Eine Netto-Kündigungsprämie ohne steuer- und steuerähnliche Belastungen

Um die Einkommenseinbuße etwas zu kompensieren wird vorgeschlagen, zusätzlich eine Netto-Kündigungsprämie zu zahlen.


Das bedeutet eine Prämie, auf die der Arbeitnehmer weder Steuern noch Sozialversicherungsbeiträge (13,07%) zahlen muss. Und auch der Arbeitgeber muss keine Sozialversicherung (33,94%) zahlen.


Für den Arbeitnehmer scheint das attraktiv. Machen wir uns jedoch bloß keine Illusionen. Für die Periode zwischen dem 1.1.2010 und dem 30.6.2010 hat die Regierung eine „Krisenprämie“ für gewisse Arbeiter, die entlassen werden, vorgesehen. Es handelt sich um eine einfache Netto-Prämie… von 1.666 Euro.

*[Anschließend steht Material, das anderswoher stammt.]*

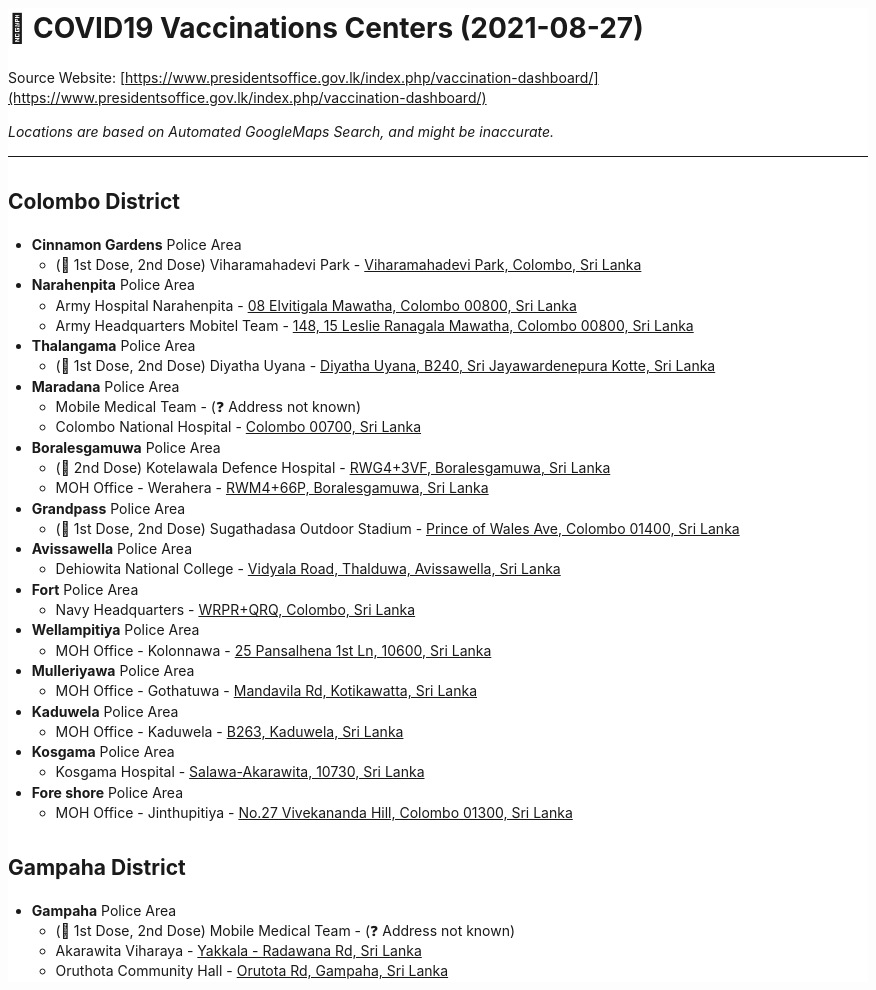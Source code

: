 # 🦠 COVID19 Vaccinations Centers (2021-08-27)

Source Website: [https://www.presidentsoffice.gov.lk/index.php/vaccination-dashboard/](https://www.presidentsoffice.gov.lk/index.php/vaccination-dashboard/)

*Locations are based on Automated GoogleMaps Search, and might be inaccurate.*

-----
## Colombo District
* **Cinnamon Gardens** Police Area
  *  (💉 1st Dose, 2nd Dose) Viharamahadevi Park - [Viharamahadevi Park, Colombo, Sri Lanka](https://www.google.lk/maps/place/6.913391N,79.86174E) 
* **Narahenpita** Police Area
  * Army Hospital Narahenpita - [08 Elvitigala Mawatha, Colombo 00800, Sri Lanka](https://www.google.lk/maps/place/6.900252N,79.87618E) 
  * Army Headquarters Mobitel Team - [148, 15 Leslie Ranagala Mawatha, Colombo 00800, Sri Lanka](https://www.google.lk/maps/place/6.92129N,79.881222E) 
* **Thalangama** Police Area
  *  (💉 1st Dose, 2nd Dose) Diyatha Uyana - [Diyatha Uyana, B240, Sri Jayawardenepura Kotte, Sri Lanka](https://www.google.lk/maps/place/6.904575N,79.909831E) 
* **Maradana** Police Area
  * Mobile Medical Team - (❓ Address not known) 
  * Colombo National Hospital - [Colombo 00700, Sri Lanka](https://www.google.lk/maps/place/6.918743N,79.868992E) 
* **Boralesgamuwa** Police Area
  *  (💉 2nd Dose) Kotelawala Defence Hospital - [RWG4+3VF, Boralesgamuwa, Sri Lanka](https://www.google.lk/maps/place/6.82518N,79.907167E) 
  * MOH Office - Werahera - [RWM4+66P, Boralesgamuwa, Sri Lanka](https://www.google.lk/maps/place/6.833094N,79.905583E) 
* **Grandpass** Police Area
  *  (💉 1st Dose, 2nd Dose) Sugathadasa Outdoor Stadium - [Prince of Wales Ave, Colombo 01400, Sri Lanka](https://www.google.lk/maps/place/6.94806N,79.868842E) 
* **Avissawella** Police Area
  * Dehiowita National College - [Vidyala Road, Thalduwa, Avissawella, Sri Lanka](https://www.google.lk/maps/place/6.957273N,80.216446E) 
* **Fort** Police Area
  * Navy Headquarters - [WRPR+QRQ, Colombo, Sri Lanka](https://www.google.lk/maps/place/6.936952N,79.842104E) 
* **Wellampitiya** Police Area
  * MOH Office - Kolonnawa - [25 Pansalhena 1st Ln, 10600, Sri Lanka](https://www.google.lk/maps/place/6.938303N,79.889664E) 
* **Mulleriyawa** Police Area
  * MOH Office - Gothatuwa - [Mandavila Rd, Kotikawatta, Sri Lanka](https://www.google.lk/maps/place/6.922088N,79.916237E) 
* **Kaduwela** Police Area
  * MOH Office - Kaduwela - [B263, Kaduwela, Sri Lanka](https://www.google.lk/maps/place/6.934127N,79.984398E) 
* **Kosgama** Police Area
  * Kosgama Hospital - [Salawa-Akarawita, 10730, Sri Lanka](https://www.google.lk/maps/place/6.940956N,80.124888E) 
* **Fore shore** Police Area
  * MOH Office - Jinthupitiya - [No.27 Vivekananda Hill, Colombo 01300, Sri Lanka](https://www.google.lk/maps/place/6.943258N,79.859238E) 
## Gampaha District
* **Gampaha** Police Area
  *  (💉 1st Dose, 2nd Dose) Mobile Medical Team - (❓ Address not known) 
  * Akarawita Viharaya - [Yakkala - Radawana Rd, Sri Lanka](https://www.google.lk/maps/place/7.079663N,80.05227E) 
  * Oruthota Community Hall - [Orutota Rd, Gampaha, Sri Lanka](https://www.google.lk/maps/place/7.082963N,79.986759E) 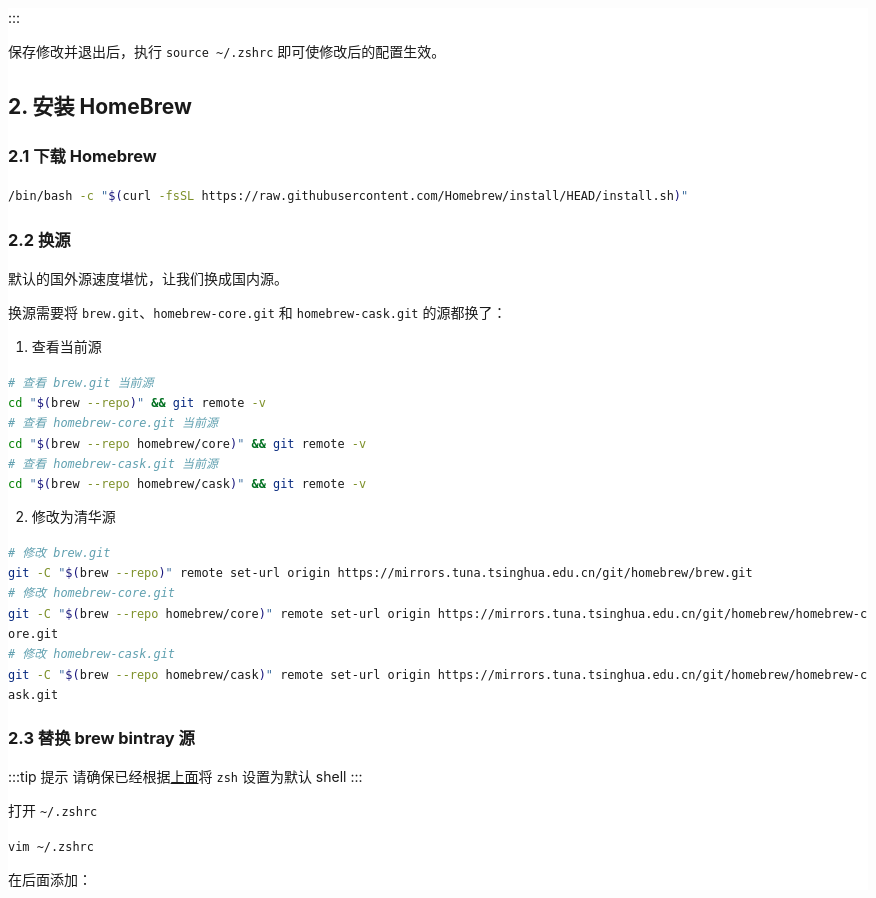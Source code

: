 :::

保存修改并退出后，执行 `source ~/.zshrc` 即可使修改后的配置生效。

## 2. 安装 HomeBrew

### 2.1 下载 Homebrew

```bash
/bin/bash -c "$(curl -fsSL https://raw.githubusercontent.com/Homebrew/install/HEAD/install.sh)"
```

### 2.2 换源

默认的国外源速度堪忧，让我们换成国内源。

换源需要将 `brew.git`、`homebrew-core.git` 和 `homebrew-cask.git` 的源都换了：

1. 查看当前源

```bash
# 查看 brew.git 当前源
cd "$(brew --repo)" && git remote -v
# 查看 homebrew-core.git 当前源
cd "$(brew --repo homebrew/core)" && git remote -v
# 查看 homebrew-cask.git 当前源
cd "$(brew --repo homebrew/cask)" && git remote -v
```

2. 修改为清华源

```bash
# 修改 brew.git
git -C "$(brew --repo)" remote set-url origin https://mirrors.tuna.tsinghua.edu.cn/git/homebrew/brew.git
# 修改 homebrew-core.git
git -C "$(brew --repo homebrew/core)" remote set-url origin https://mirrors.tuna.tsinghua.edu.cn/git/homebrew/homebrew-core.git
# 修改 homebrew-cask.git
git -C "$(brew --repo homebrew/cask)" remote set-url origin https://mirrors.tuna.tsinghua.edu.cn/git/homebrew/homebrew-cask.git
```

### 2.3 替换 brew bintray 源

:::tip 提示
请确保已经根据[上面](#1-使用-oh-my-zsh)将 `zsh` 设置为默认 shell
:::

打开 `~/.zshrc`

```bash
vim ~/.zshrc
```

在后面添加：
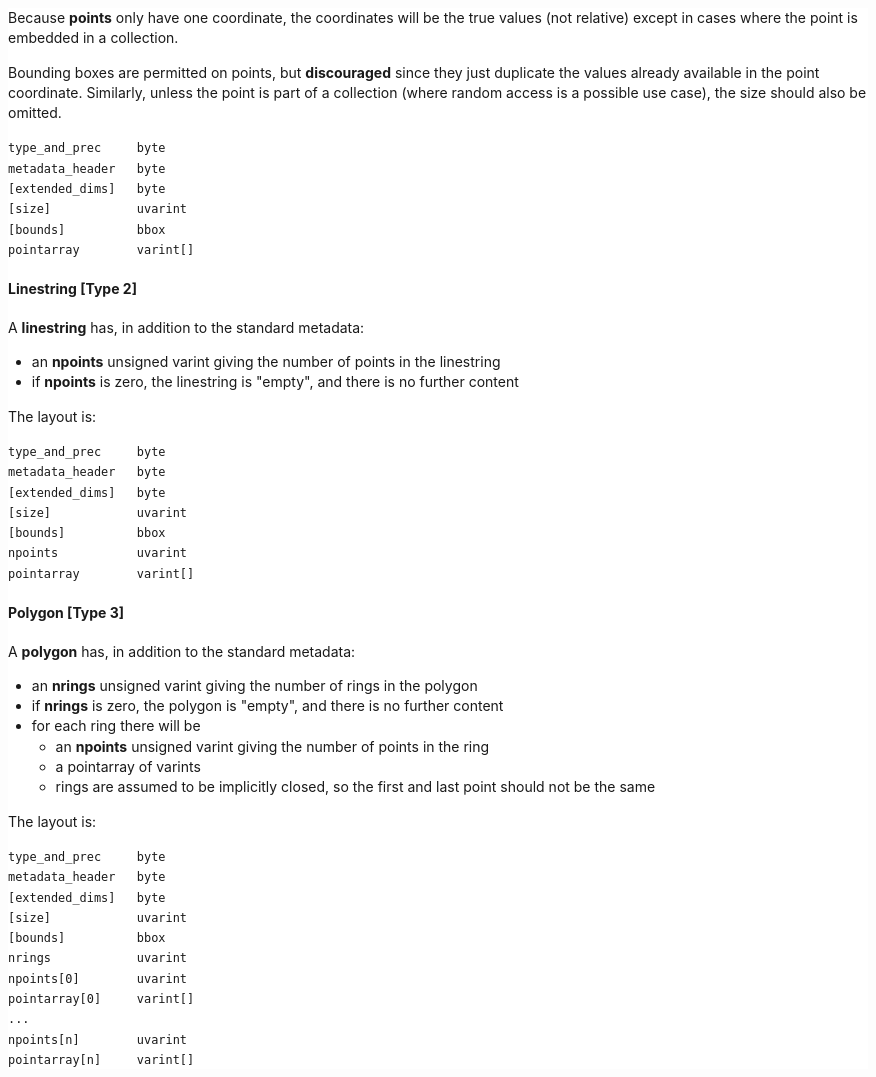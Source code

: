 Because **points** only have one coordinate, the coordinates will be the true values (not relative) except in cases where the point is embedded in a collection.

Bounding boxes are permitted on points, but **discouraged** since they just duplicate the values already available in the point coordinate. Similarly, unless the point is part of a collection (where random access is a possible use case), the size should also be omitted.

    type_and_prec     byte
    metadata_header   byte
    [extended_dims]   byte
    [size]            uvarint
    [bounds]          bbox
    pointarray        varint[]
  
  
#### Linestring [Type 2]

A **linestring** has, in addition to the standard metadata:

* an **npoints** unsigned varint giving the number of points in the linestring
* if **npoints** is zero, the linestring is "empty", and there is no further content

The layout is:

    type_and_prec     byte
    metadata_header   byte
    [extended_dims]   byte
    [size]            uvarint
    [bounds]          bbox
    npoints           uvarint
    pointarray        varint[]


#### Polygon [Type 3]

A **polygon** has, in addition to the standard metadata:

* an **nrings** unsigned varint giving the number of rings in the polygon
* if **nrings** is zero, the polygon is "empty", and there is no further content
* for each ring there will be
    * an **npoints** unsigned varint giving the number of points in the ring
    * a pointarray of varints
    * rings are assumed to be implicitly closed, so the first and last point should not be the same

The layout is:

    type_and_prec     byte
    metadata_header   byte
    [extended_dims]   byte
    [size]            uvarint
    [bounds]          bbox
    nrings            uvarint
    npoints[0]        uvarint
    pointarray[0]     varint[]
    ...
    npoints[n]        uvarint
    pointarray[n]     varint[]
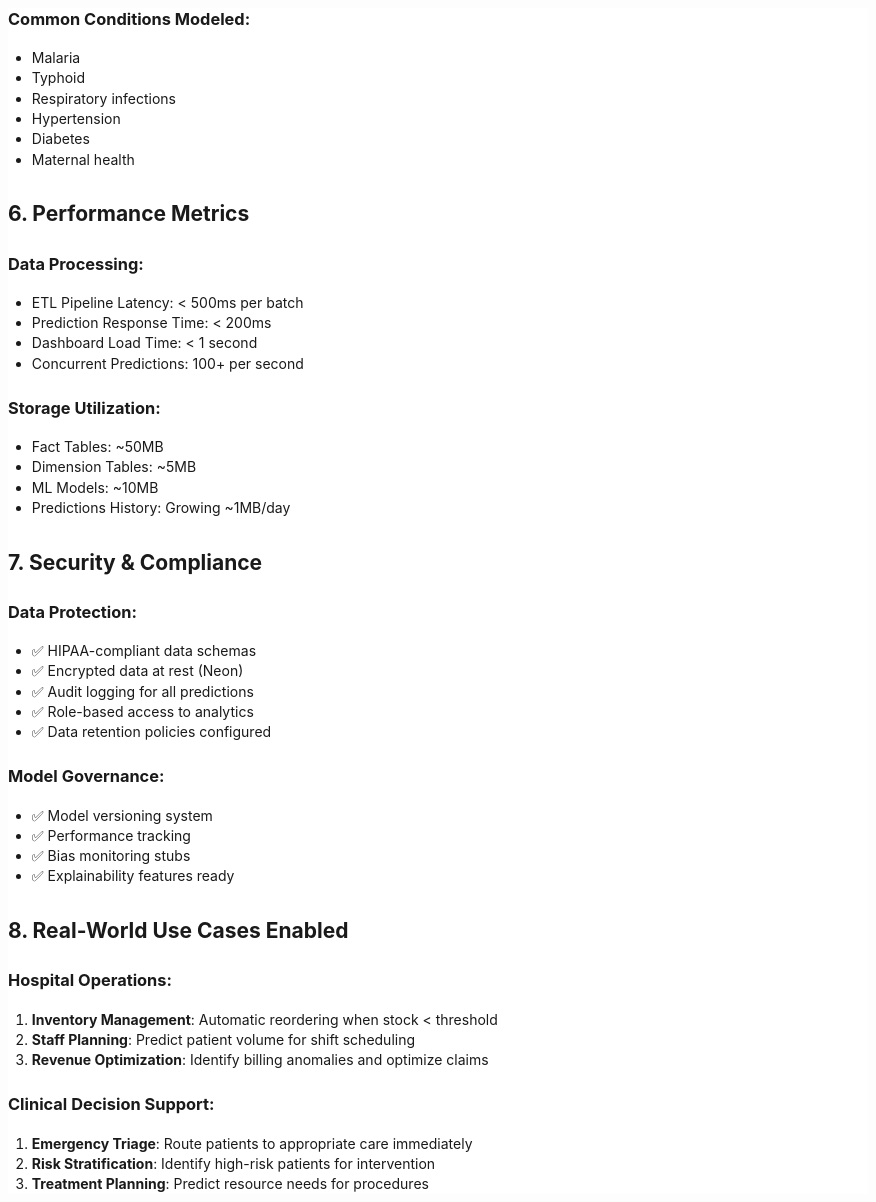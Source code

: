 ### Common Conditions Modeled:
- Malaria
- Typhoid
- Respiratory infections
- Hypertension
- Diabetes
- Maternal health

## 6. Performance Metrics

### Data Processing:
- ETL Pipeline Latency: < 500ms per batch
- Prediction Response Time: < 200ms
- Dashboard Load Time: < 1 second
- Concurrent Predictions: 100+ per second

### Storage Utilization:
- Fact Tables: ~50MB
- Dimension Tables: ~5MB
- ML Models: ~10MB
- Predictions History: Growing ~1MB/day

## 7. Security & Compliance

### Data Protection:
- ✅ HIPAA-compliant data schemas
- ✅ Encrypted data at rest (Neon)
- ✅ Audit logging for all predictions
- ✅ Role-based access to analytics
- ✅ Data retention policies configured

### Model Governance:
- ✅ Model versioning system
- ✅ Performance tracking
- ✅ Bias monitoring stubs
- ✅ Explainability features ready

## 8. Real-World Use Cases Enabled

### Hospital Operations:
1. **Inventory Management**: Automatic reordering when stock < threshold
2. **Staff Planning**: Predict patient volume for shift scheduling
3. **Revenue Optimization**: Identify billing anomalies and optimize claims

### Clinical Decision Support:
1. **Emergency Triage**: Route patients to appropriate care immediately
2. **Risk Stratification**: Identify high-risk patients for intervention
3. **Treatment Planning**: Predict resource needs for procedures
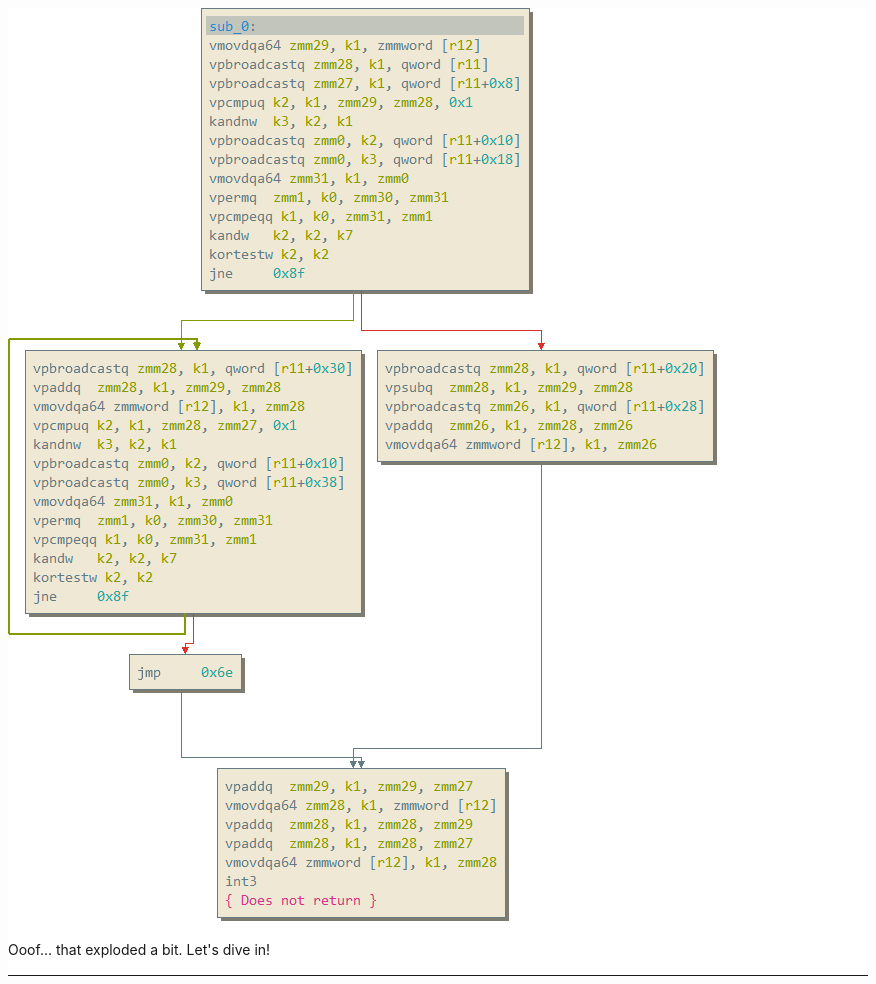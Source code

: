 ![FalkIL JIT example](/assets/falkil_example_jit_graph.png)

Ooof... that exploded a bit. Let's dive in!

---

Bei der Einführung dieser Prämie haben die Arbeitgeber lauthals protestiert. Sie haben also heute absolut nicht die Absicht, einen höheren Betrag zu bezahlen.


Diese Prämie entspricht ungefähr einem Monat Gehalt: in der Tat entspricht ein Betrag von 1.666 Euro Nettoeinkommen einem Bruttolohn von 2.800 Euro (in dem Beispiel eines Haushaltes, wo der Ehepartner ein Einkommen hat).


Diese Prämie entspricht also ungefähr einem Monatsgehalt. Die Kündigungsfrist wird also um etwa einen Monat erhöht. Der Unterschied mit dem derzeitigen System bleibt gewaltig.